The hidden obstacle posed by confusion
Most of us have grown up with the notion that there is something wrong with us when we feel confused – as though we are not as intelligent or as competent as we “should” be. But if we think about it for a moment, feeling confused just means that we don’t understand. And the whole point of learning is to come to understand new things that we don’t initially understand. So feeling confused or not competent is simply a natural, normal, appropriate indicator of a need for some learning.
I’ve been through this in many ways. As a kid in school I knew I ought to love math, but it was difficult to “get” it, even though I loved physics. Later in life when I was first introduced to computers, programming felt awkward, even though I ultimately became the education manager of a software company. In both cases, and many more, I “fought” the confusion, even though I ended up prevailing. It just never dawned on me that I was simply approaching learning in the wrong way.
It has been a huge relief over the years to get a handle on what confusion was actually telling me, and then to work out how to handle it to improve my learning.

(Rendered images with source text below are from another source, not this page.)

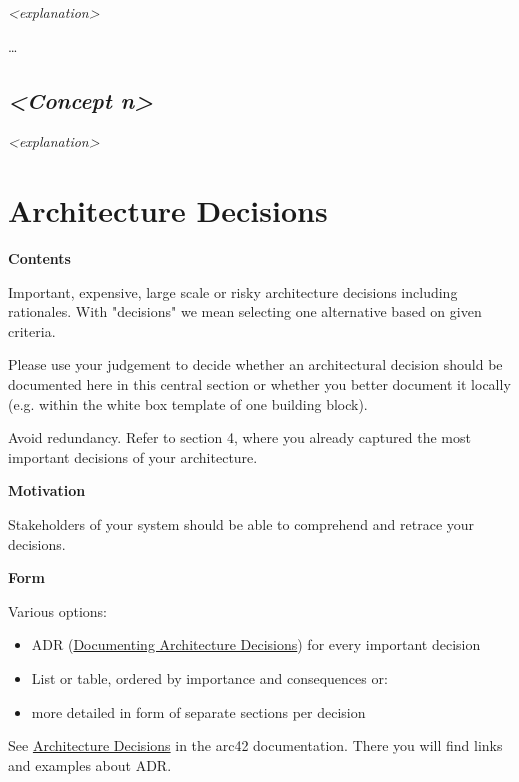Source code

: \documentclass[
]{article}
\begin{document}
\emph{\textless explanation\textgreater{}}

\ldots{}

\hypertarget{__emphasis_concept_n_emphasis}{%
\subsection{\texorpdfstring{\emph{\textless Concept
n\textgreater{}}}{\textless Concept n\textgreater{}}}\label{__emphasis_concept_n_emphasis}}

\emph{\textless explanation\textgreater{}}

\hypertarget{section-design-decisions}{%
\section{Architecture Decisions}\label{section-design-decisions}}

\textbf{Contents}

Important, expensive, large scale or risky architecture decisions
including rationales. With "decisions" we mean selecting one alternative
based on given criteria.

Please use your judgement to decide whether an architectural decision
should be documented here in this central section or whether you better
document it locally (e.g. within the white box template of one building
block).

Avoid redundancy. Refer to section 4, where you already captured the
most important decisions of your architecture.

\textbf{Motivation}

Stakeholders of your system should be able to comprehend and retrace
your decisions.

\textbf{Form}

Various options:

\begin{itemize}
\item
  ADR
  (\href{https://cognitect.com/blog/2011/11/15/documenting-architecture-decisions}{Documenting
  Architecture Decisions}) for every important decision
\item
  List or table, ordered by importance and consequences or:
\item
  more detailed in form of separate sections per decision
\end{itemize}

See \href{https://docs.arc42.org/section-9/}{Architecture Decisions} in
the arc42 documentation. There you will find links and examples about
ADR.
\end{document}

What, then, is the real problem, the hidden obstacle? It’s NOT confusion itself. It’s the pressure we put on ourselves when we feel confused or awkward. That pressure operates a little bit like stress generally – sometimes even leading us to feel so helpless that something like the survival response kicks in. And then it’s almost as though a learning channel closes.
When confusion (or stress or fear about results) kicks in, we feel a greater sense of urgency and obligation. We strive to make the learning happen more quickly. And at its worst, we literally lose access to some of our own intellectual and creative capacity!

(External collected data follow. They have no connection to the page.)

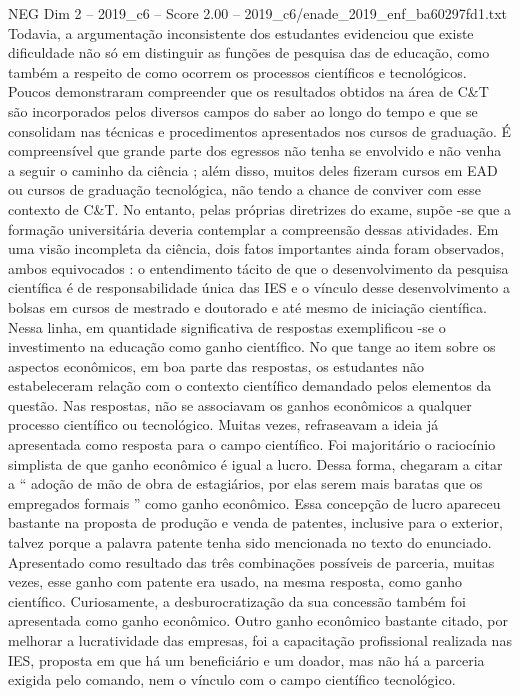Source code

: \begin{textsample}{NEG Dim 2 – 2019\_c6 – Score 2.00 – 2019\_c6/enade\_2019\_enf\_ba60297fd1.txt}
Todavia, a argumentação inconsistente dos estudantes evidenciou que existe dificuldade não só em distinguir as funções de pesquisa das de educação, como também a respeito de como ocorrem os processos científicos e tecnológicos.
Poucos demonstraram compreender que os resultados obtidos na área de C\&T são incorporados pelos diversos campos do saber ao longo do tempo e que se consolidam nas técnicas e procedimentos apresentados nos cursos de graduação.
É compreensível que grande parte dos egressos não tenha se envolvido e não venha a seguir o caminho da ciência ; além disso, muitos deles fizeram cursos em EAD ou cursos de graduação tecnológica, não tendo a chance de conviver com esse contexto de C\&T.
No entanto, pelas próprias diretrizes do exame, supõe -se que a formação universitária deveria contemplar a compreensão dessas atividades.
Em uma visão incompleta da ciência, dois fatos importantes ainda foram observados, ambos equivocados : o entendimento tácito de que o desenvolvimento da pesquisa científica é de responsabilidade única das IES e o vínculo desse desenvolvimento a bolsas em cursos de mestrado e doutorado e até mesmo de iniciação científica.
Nessa linha, em quantidade significativa de respostas exemplificou -se o investimento na educação como ganho científico.
No que tange ao item sobre os aspectos econômicos, em boa parte das respostas, os estudantes não estabeleceram relação com o contexto científico demandado pelos elementos da questão.
Nas respostas, não se associavam os ganhos econômicos a qualquer processo científico ou tecnológico.
Muitas vezes, refraseavam a ideia já apresentada como resposta para o campo científico.
Foi majoritário o raciocínio simplista de que ganho econômico é igual a lucro.
Dessa forma, chegaram a citar a “ adoção de mão de obra de estagiários, por elas serem mais baratas que os empregados formais ” como ganho econômico.
Essa concepção de lucro apareceu bastante na proposta de produção e venda de patentes, inclusive para o exterior, talvez porque a palavra patente tenha sido mencionada no texto do enunciado.
Apresentado como resultado das três combinações possíveis de parceria, muitas vezes, esse ganho com patente era usado, na mesma resposta, como ganho científico.
Curiosamente, a desburocratização da sua concessão também foi apresentada como ganho econômico.
Outro ganho econômico bastante citado, por melhorar a lucratividade das empresas, foi a capacitação profissional realizada nas IES, proposta em que há um beneficiário e um doador, mas não há a parceria exigida pelo comando, nem o vínculo com o campo científico tecnológico.

\end{textsample}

The first way out: Use all of you – body, brain, and mind
The first secret to actually befriending confusion and learning more effectively is to grasp that we learn with the whole body, brain and mind – with every piece and part of us. After all, that’s how kids master their native language or the culture of birth. So lets capitalize on what we could all do naturally as kids, when confusion just meant that we did not know it yet.
Two useful strategies
I introduced the first strategy in my previous post when I suggested that we begin to learn new ideas or skills by using a goal based scenario. This is a simple, meaningful project that naturally organizes the material that we ultimately want to master. I used the example of business executives learning accounting by pretending to be 14 again and operating a lemonade stand.
A second strategy is look for something about the new ideas or new skills that is innately interesting to you. That interest, all by itself, helps you begin to organize ideas and processes in your own mind and so helps to reduce confusion.

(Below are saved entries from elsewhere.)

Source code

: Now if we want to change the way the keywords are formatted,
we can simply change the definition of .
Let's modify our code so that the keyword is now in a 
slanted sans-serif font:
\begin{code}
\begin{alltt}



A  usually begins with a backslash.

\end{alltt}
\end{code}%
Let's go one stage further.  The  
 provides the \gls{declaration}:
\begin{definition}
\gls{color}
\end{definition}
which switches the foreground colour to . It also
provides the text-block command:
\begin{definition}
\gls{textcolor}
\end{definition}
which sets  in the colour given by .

In chapter 5 of my e-book on Powerful Learning, I talk about a friend of mine who wanted to learn Italian. Her approach? Because she loves to cook she started to focus on Italian cooking, even playing some music by Bocelli and others at full volume while she cooked! She wanted to speak the language of the food that she loved! And . . . when she used this passion as her focus, a huge amount of the language and vocabulary of fine dining came to her more easily.”
She used her own passion as a natural organizer of a new field of learning. Rather than feeling annoyed by feeling confused, she took some confusion and uncertainty for granted, and enjoyed her slowly emerging competence.
When that happens, the development of the new skill or understanding become less of a battle and more of a dance or a game. And learning is so much easier when the glitches and things that don’t work or make sense are just felt as interesting interludes along the way.